I knew a lady who would have liked to have a family, but she didn’t for fear she’d repeat the same abuse with her family that she’d suffered at home. I know of two men who were afraid to get married in case their own marriages would fail like their parents’ did – that they’d walk out someday the same way their dad had. We may hesitate to commit to a relationship because we know we’re broken – we won’t have enough love to give–but God’s plan would be to heal us through receiving another’s love.
It’s like climbing a mountain: with each step we take we are distancing ourselves from the world we once knew. But now and then we look down and fear we may go tumbling right back to the bottom again. We’d end up right back where we were. Learned behaviour and all that.

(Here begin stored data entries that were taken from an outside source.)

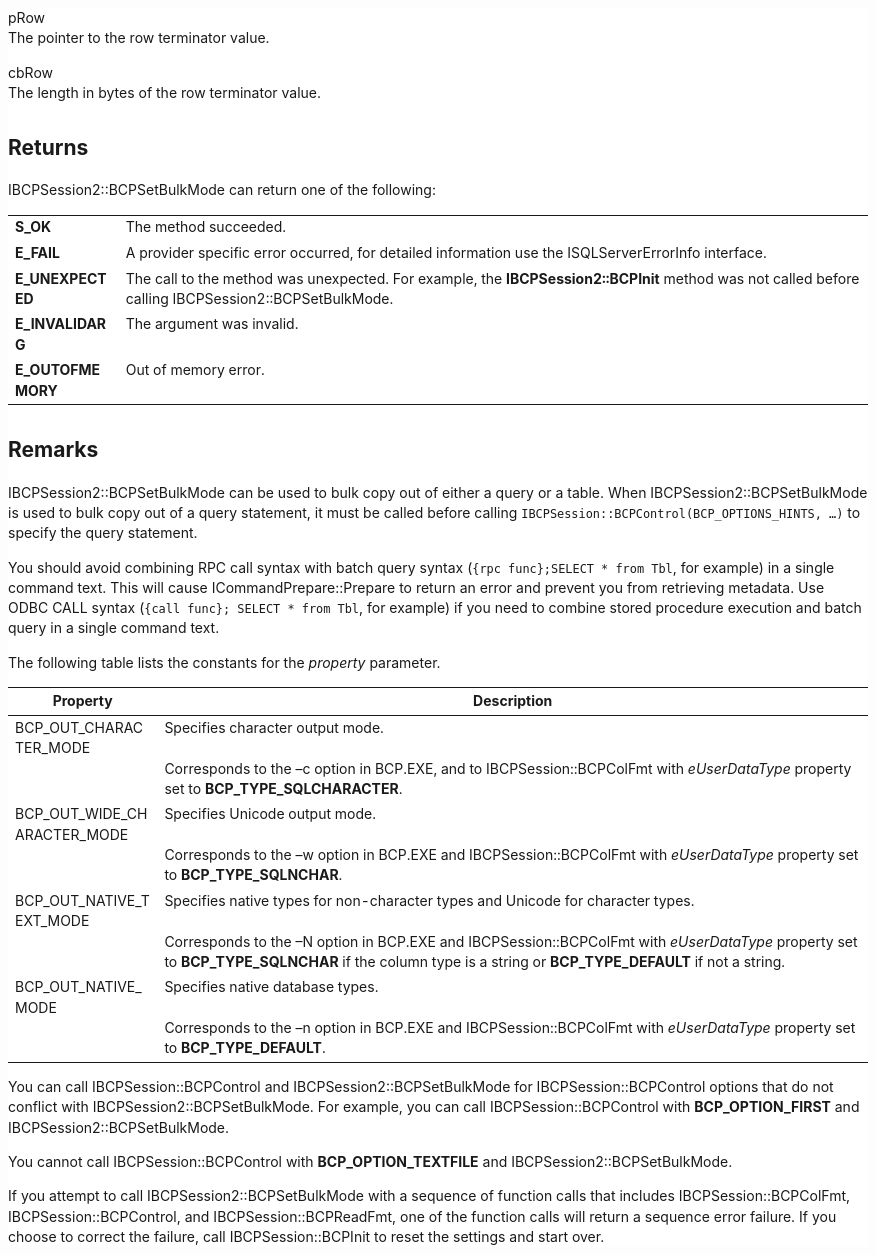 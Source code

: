  pRow  
 The pointer to the row terminator value.  
  
 cbRow  
 The length in bytes of the row terminator value.  
  
## Returns  
 IBCPSession2::BCPSetBulkMode can return one of the following:  
  
|||  
|-|-|  
|**S_OK**|The method succeeded.|  
|**E_FAIL**|A provider specific error occurred, for detailed information use the ISQLServerErrorInfo interface.|  
|**E_UNEXPECTED**|The call to the method was unexpected. For example, the **IBCPSession2::BCPInit** method was not called before calling IBCPSession2::BCPSetBulkMode.|  
|**E_INVALIDARG**|The argument was invalid.|  
|**E_OUTOFMEMORY**|Out of memory error.|  
  
## Remarks  
 IBCPSession2::BCPSetBulkMode can be used to bulk copy out of either a query or a table. When IBCPSession2::BCPSetBulkMode is used to bulk copy out of a query statement, it must be called before calling `IBCPSession::BCPControl(BCP_OPTIONS_HINTS, …)` to specify the query statement.  
  
 You should avoid combining RPC call syntax with batch query syntax (`{rpc func};SELECT * from Tbl`, for example) in a single command text.  This will cause ICommandPrepare::Prepare to return an error and prevent you from retrieving metadata. Use ODBC CALL syntax (`{call func}; SELECT * from Tbl`, for example) if you need to combine stored procedure execution and batch query in a single command text.  
  
 The following table lists the constants for the *property* parameter.  
  
|Property|Description|  
|--------------|-----------------|  
|BCP_OUT_CHARACTER_MODE|Specifies character output mode.<br /><br /> Corresponds to the –c option in BCP.EXE, and to IBCPSession::BCPColFmt with *eUserDataType* property set to **BCP_TYPE_SQLCHARACTER**.|  
|BCP_OUT_WIDE_CHARACTER_MODE|Specifies Unicode output mode.<br /><br /> Corresponds to the –w option in BCP.EXE and IBCPSession::BCPColFmt with *eUserDataType* property set to **BCP_TYPE_SQLNCHAR**.|  
|BCP_OUT_NATIVE_TEXT_MODE|Specifies native types for non-character types and Unicode for character types.<br /><br /> Corresponds to the –N option in BCP.EXE and IBCPSession::BCPColFmt with *eUserDataType* property set to **BCP_TYPE_SQLNCHAR** if the column type is a string or **BCP_TYPE_DEFAULT** if not a string.|  
|BCP_OUT_NATIVE_MODE|Specifies native database types.<br /><br /> Corresponds to the –n option in BCP.EXE and IBCPSession::BCPColFmt with *eUserDataType* property set to **BCP_TYPE_DEFAULT**.|  
  
 You can call IBCPSession::BCPControl and IBCPSession2::BCPSetBulkMode for IBCPSession::BCPControl options that do not conflict with IBCPSession2::BCPSetBulkMode. For example, you can call IBCPSession::BCPControl with **BCP_OPTION_FIRST** and IBCPSession2::BCPSetBulkMode.  
  
 You cannot call IBCPSession::BCPControl with **BCP_OPTION_TEXTFILE** and IBCPSession2::BCPSetBulkMode.  
  
 If you attempt to call IBCPSession2::BCPSetBulkMode with a sequence of function calls that includes IBCPSession::BCPColFmt, IBCPSession::BCPControl, and IBCPSession::BCPReadFmt, one of the function calls will return a sequence error failure. If you choose to correct the failure, call IBCPSession::BCPInit to reset the settings and start over.  
   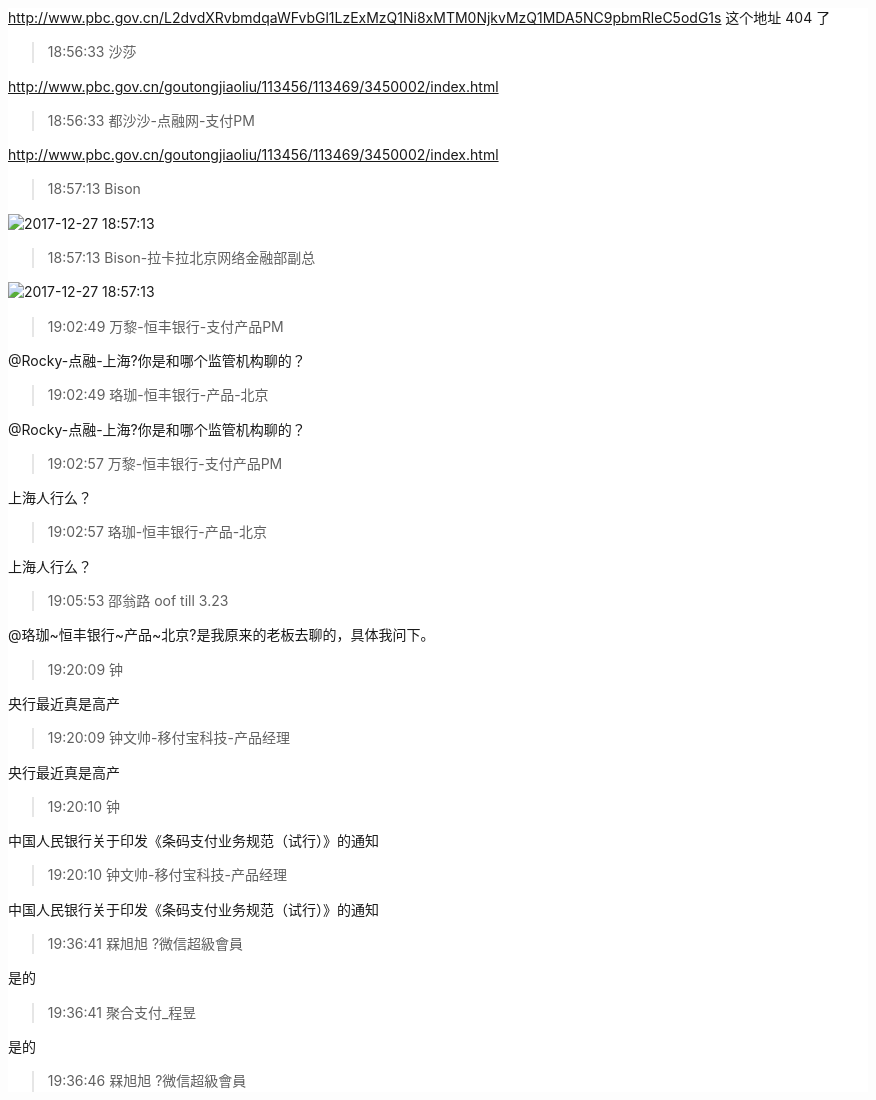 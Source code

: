 http://www.pbc.gov.cn/L2dvdXRvbmdqaWFvbGl1LzExMzQ1Ni8xMTM0NjkvMzQ1MDA5NC9pbmRleC5odG1s  这个地址 404 了  
   
> 18:56:33  沙莎  
   
http://www.pbc.gov.cn/goutongjiaoliu/113456/113469/3450002/index.html  
   
> 18:56:33  都沙沙-点融网-支付PM  
   
http://www.pbc.gov.cn/goutongjiaoliu/113456/113469/3450002/index.html  
   
> 18:57:13  Bison  
   
![2017-12-27 18:57:13](http://static.cocolian.cn/img/201712/20171227_185713.png) 
   
> 18:57:13  Bison-拉卡拉北京网络金融部副总  
   
![2017-12-27 18:57:13](http://static.cocolian.cn/img/201712/20171227_185713.png) 
   
> 19:02:49  万黎-恒丰银行-支付产品PM  
   
@Rocky-点融-上海?你是和哪个监管机构聊的？  
   
> 19:02:49  珞珈-恒丰银行-产品-北京  
   
@Rocky-点融-上海?你是和哪个监管机构聊的？  
   
> 19:02:57  万黎-恒丰银行-支付产品PM  
   
上海人行么？  
   
> 19:02:57  珞珈-恒丰银行-产品-北京  
   
上海人行么？  
   
> 19:05:53  邵翁路 oof till 3.23  
   
@珞珈~恒丰银行~产品~北京?是我原来的老板去聊的，具体我问下。  
   
> 19:20:09  钟  
   
央行最近真是高产  
   
> 19:20:09  钟文帅-移付宝科技-产品经理  
   
央行最近真是高产  
   
> 19:20:10  钟  
   
中国人民银行关于印发《条码支付业务规范（试行）》的通知  
   
> 19:20:10  钟文帅-移付宝科技-产品经理  
   
中国人民银行关于印发《条码支付业务规范（试行）》的通知  
   
> 19:36:41  槑旭旭 ?微信超級會員  
   
是的  
   
> 19:36:41  聚合支付_程昱  
   
是的  
   
> 19:36:46  槑旭旭 ?微信超級會員  
    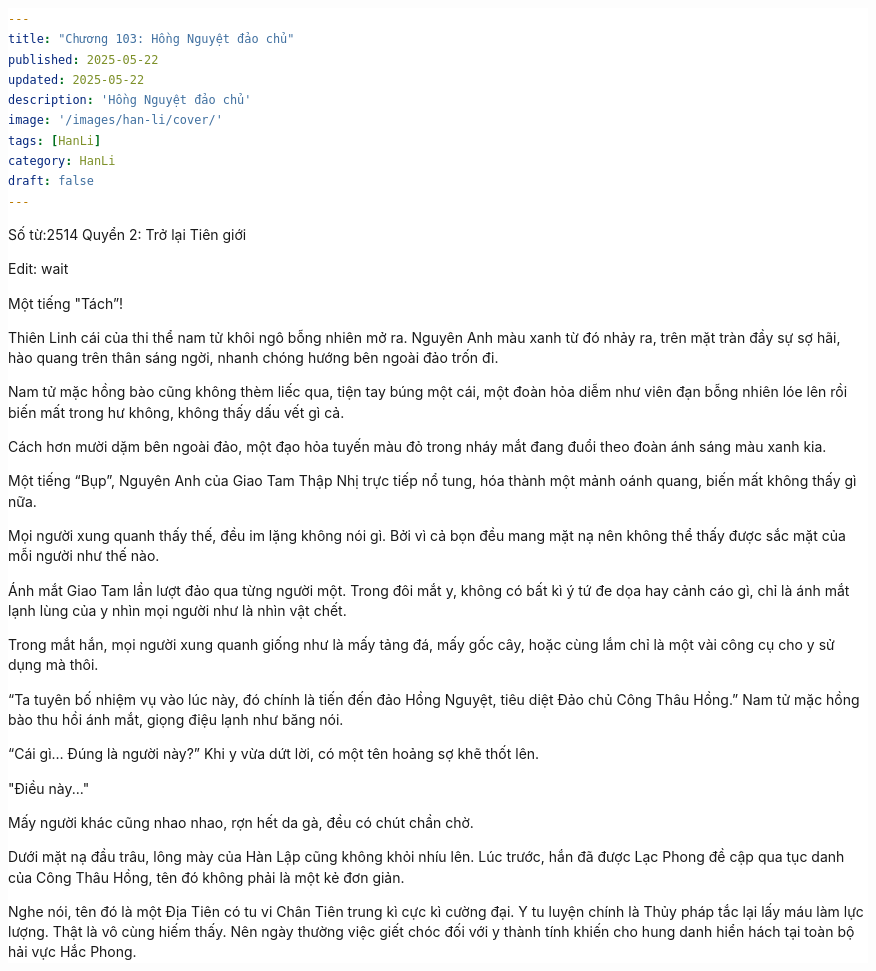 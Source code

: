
 ```yaml
---
title: "Chương 103: Hồng Nguyệt đảo chủ"
published: 2025-05-22
updated: 2025-05-22
description: 'Hồng Nguyệt đảo chủ'
image: '/images/han-li/cover/'
tags: [HanLi]
category: HanLi
draft: false
---
```


Số từ:2514  Quyển 2: Trở lại Tiên giới



Edit: wait








Một tiếng "Tách”!

Thiên Linh cái của thi thể nam tử khôi ngô bỗng nhiên mở ra. Nguyên Anh màu xanh từ đó nhảy ra, trên mặt tràn đầy sự sợ hãi, hào quang trên thân sáng ngời, nhanh chóng hướng bên ngoài đảo trốn đi.

Nam tử mặc hồng bào cũng không thèm liếc qua, tiện tay búng một cái, một đoàn hỏa diễm như viên đạn bỗng nhiên lóe lên rồi biến mất trong hư không, không thấy dấu vết gì cả.

Cách hơn mười dặm bên ngoài đảo, một đạo hỏa tuyến màu đỏ trong nháy mắt đang đuổi theo đoàn ánh sáng màu xanh kia.

Một tiếng “Bụp”, Nguyên Anh của Giao Tam Thập Nhị trực tiếp nổ tung, hóa thành một mảnh oánh quang, biến mất không thấy gì nữa.

Mọi người xung quanh thấy thế, đều im lặng không nói gì. Bởi vì cả bọn đều mang mặt nạ nên không thể thấy được sắc mặt của mỗi người như thế nào.

Ánh mắt Giao Tam lần lượt đảo qua từng người một. Trong đôi mắt y, không có bất kì ý tứ đe dọa hay cảnh cáo gì, chỉ là ánh mắt lạnh lùng của y nhìn mọi người như là nhìn vật chết.

Trong mắt hắn, mọi người xung quanh giống như là mấy tảng đá, mấy gốc cây, hoặc cùng lắm chỉ là một vài công cụ cho y sử dụng mà thôi.

“Ta tuyên bố nhiệm vụ vào lúc này, đó chính là tiến đến đảo Hồng Nguyệt, tiêu diệt Đảo chủ Công Thâu Hồng.” Nam tử mặc hồng bào thu hồi ánh mắt, giọng điệu lạnh như băng nói.

“Cái gì… Đúng là người này?” Khi y vừa dứt lời, có một tên hoảng sợ khẽ thốt lên.

"Điều này..."

Mấy người khác cũng nhao nhao, rợn hết da gà, đều có chút chần chờ.

Dưới mặt nạ đầu trâu, lông mày của Hàn Lập cũng không khỏi nhíu lên. Lúc trước, hắn đã được Lạc Phong đề cập qua tục danh của Công Thâu Hồng, tên đó không phải là một kẻ đơn giản.

Nghe nói, tên đó là một Địa Tiên có tu vi Chân Tiên trung kì cực kì cường đại. Y tu luyện chính là Thủy pháp tắc lại lấy máu làm lực lượng. Thật là vô cùng hiếm thấy. Nên ngày thường việc giết chóc đối với y thành tính khiến cho hung danh hiển hách tại toàn bộ hải vực Hắc Phong.
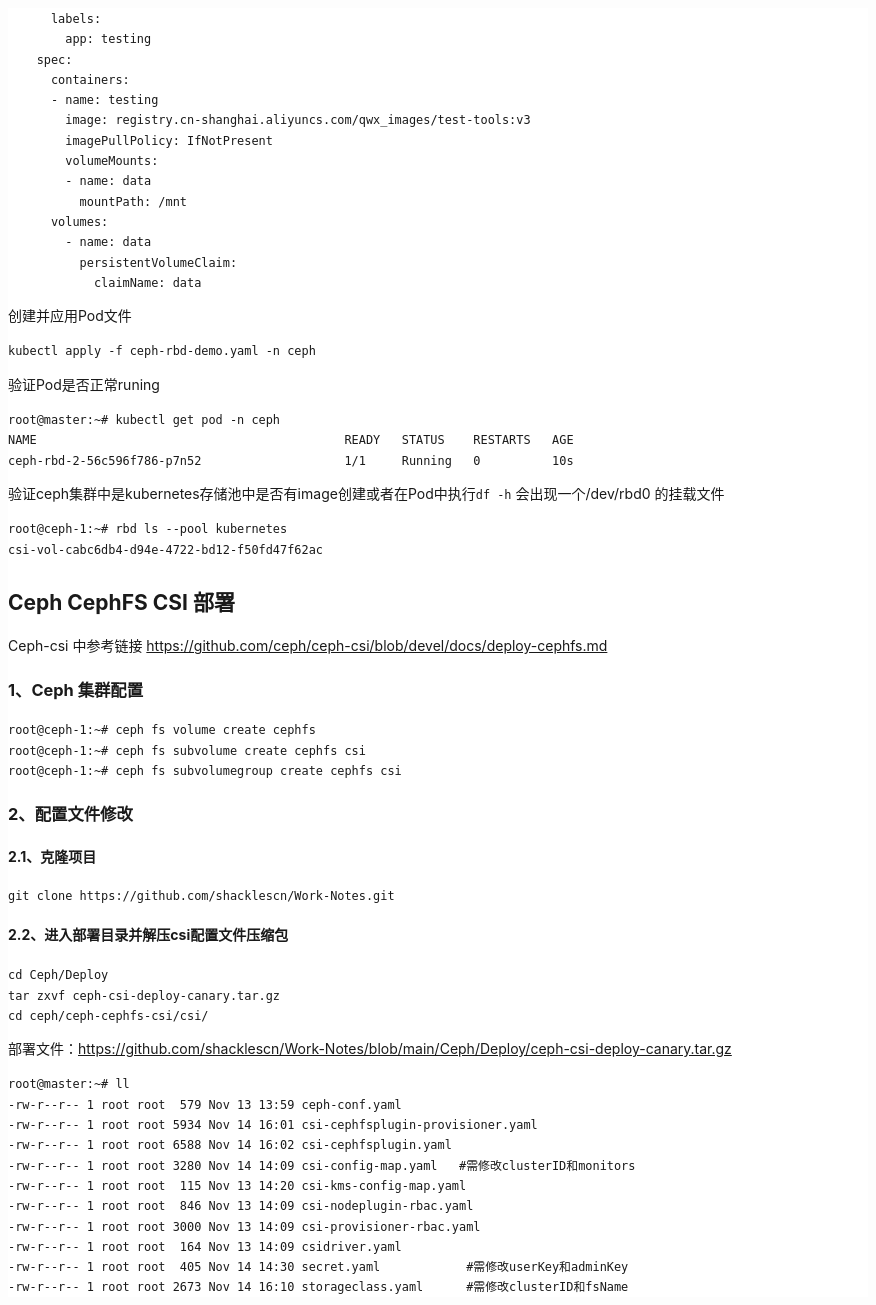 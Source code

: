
 ```shell
      labels:
        app: testing
    spec:
      containers:
      - name: testing
        image: registry.cn-shanghai.aliyuncs.com/qwx_images/test-tools:v3
        imagePullPolicy: IfNotPresent
        volumeMounts:
        - name: data
          mountPath: /mnt
      volumes:
        - name: data
          persistentVolumeClaim:
            claimName: data
```
创建并应用Pod文件
```shell
kubectl apply -f ceph-rbd-demo.yaml -n ceph
```
验证Pod是否正常runing
```shell
root@master:~# kubectl get pod -n ceph
NAME                                           READY   STATUS    RESTARTS   AGE
ceph-rbd-2-56c596f786-p7n52                    1/1     Running   0          10s
```
验证ceph集群中是kubernetes存储池中是否有image创建或者在Pod中执行```df -h``` 会出现一个/dev/rbd0  的挂载文件
```shell
root@ceph-1:~# rbd ls --pool kubernetes
csi-vol-cabc6db4-d94e-4722-bd12-f50fd47f62ac
```
## Ceph CephFS CSI 部署
Ceph-csi 中参考链接 https://github.com/ceph/ceph-csi/blob/devel/docs/deploy-cephfs.md
### 1、Ceph 集群配置
```shell
root@ceph-1:~# ceph fs volume create cephfs     
root@ceph-1:~# ceph fs subvolume create cephfs csi
root@ceph-1:~# ceph fs subvolumegroup create cephfs csi
```
### 2、配置文件修改
#### 2.1、克隆项目
```shell
git clone https://github.com/shacklescn/Work-Notes.git
```
#### 2.2、进入部署目录并解压csi配置文件压缩包
```shell
cd Ceph/Deploy
tar zxvf ceph-csi-deploy-canary.tar.gz 
cd ceph/ceph-cephfs-csi/csi/
```
部署文件：https://github.com/shacklescn/Work-Notes/blob/main/Ceph/Deploy/ceph-csi-deploy-canary.tar.gz
```shell
root@master:~# ll
-rw-r--r-- 1 root root  579 Nov 13 13:59 ceph-conf.yaml
-rw-r--r-- 1 root root 5934 Nov 14 16:01 csi-cephfsplugin-provisioner.yaml
-rw-r--r-- 1 root root 6588 Nov 14 16:02 csi-cephfsplugin.yaml
-rw-r--r-- 1 root root 3280 Nov 14 14:09 csi-config-map.yaml   #需修改clusterID和monitors
-rw-r--r-- 1 root root  115 Nov 13 14:20 csi-kms-config-map.yaml
-rw-r--r-- 1 root root  846 Nov 13 14:09 csi-nodeplugin-rbac.yaml
-rw-r--r-- 1 root root 3000 Nov 13 14:09 csi-provisioner-rbac.yaml    
-rw-r--r-- 1 root root  164 Nov 13 14:09 csidriver.yaml
-rw-r--r-- 1 root root  405 Nov 14 14:30 secret.yaml            #需修改userKey和adminKey
-rw-r--r-- 1 root root 2673 Nov 14 16:10 storageclass.yaml      #需修改clusterID和fsName
```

We forget that when we have given ourselves to God in a total surrender, He wraps us in His care. He’s up above us and has a firm hold on the safety line wrapped around us; He won’t let us fall. We may blow a fuse now and then and slip back, we may stumble over some rocks, we may have to pick ourselves up and say “I’m sorry; I overreacted,” to our loved ones. But He will be there to keep us from disaster. (II Chronicles 16:9)
(Unless we ourselves deliberately and constantly, with the knife of secret sin, saw away at that line. Slice through all the warnings the Holy Spirit gives us. That’s the only time we’re apt to have a major free-fall.)
Of ourselves, we may be poorly prepared to face life’s challenges, but GOD is ABLE.